§ **Exercise description**:
An exact, word-for-word copy of the entries is required, beginning at the line that contains "Chrome: Right-click anywhere" and ending at the last line, both included.

________________________

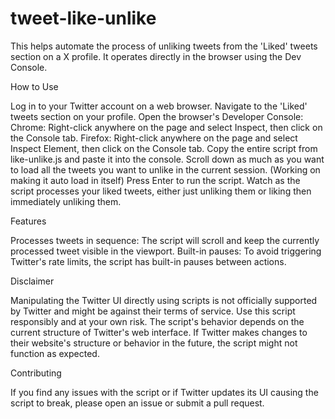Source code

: # tweet-like-unlike
This helps automate the process of unliking tweets from the 'Liked' tweets section on a X profile. It operates directly in the browser using the Dev Console.

How to Use

Log in to your Twitter account on a web browser.
Navigate to the 'Liked' tweets section on your profile.
Open the browser's Developer Console:
Chrome: Right-click anywhere on the page and select Inspect, then click on the Console tab.
Firefox: Right-click anywhere on the page and select Inspect Element, then click on the Console tab.
Copy the entire script from like-unlike.js and paste it into the console.
Scroll down as much as you want to load all the tweets you want to unlike in the current session. (Working on making it auto load in itself)
Press Enter to run the script.
Watch as the script processes your liked tweets, either just unliking them or liking then immediately unliking them.

Features

Processes tweets in sequence: The script will scroll and keep the currently processed tweet visible in the viewport.
Built-in pauses: To avoid triggering Twitter's rate limits, the script has built-in pauses between actions.

Disclaimer

Manipulating the Twitter UI directly using scripts is not officially supported by Twitter and might be against their terms of service. Use this script responsibly and at your own risk.
The script's behavior depends on the current structure of Twitter's web interface. If Twitter makes changes to their website's structure or behavior in the future, the script might not function as expected.

Contributing

If you find any issues with the script or if Twitter updates its UI causing the script to break, please open an issue or submit a pull request.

________________________

§ **Answer box**:
Chrome: Right-click anywhere on the page and select Inspect, then click on the Console tab.
Firefox: Right-click anywhere on the page and select Inspect Element, then click on the Console tab.
Copy the entire script from like-unlike.js and paste it into the console.
Scroll down as much as you want to load all the tweets you want to unlike in the current session. (Working on making it auto load in itself)
Press Enter to run the script.
Watch as the script processes your liked tweets, either just unliking them or liking then immediately unliking them.

Features

Processes tweets in sequence: The script will scroll and keep the currently processed tweet visible in the viewport.
Built-in pauses: To avoid triggering Twitter's rate limits, the script has built-in pauses between actions.

Disclaimer

Manipulating the Twitter UI directly using scripts is not officially supported by Twitter and might be against their terms of service. Use this script responsibly and at your own risk.
The script's behavior depends on the current structure of Twitter's web interface. If Twitter makes changes to their website's structure or behavior in the future, the script might not function as expected.

Contributing

If you find any issues with the script or if Twitter updates its UI causing the script to break, please open an issue or submit a pull request.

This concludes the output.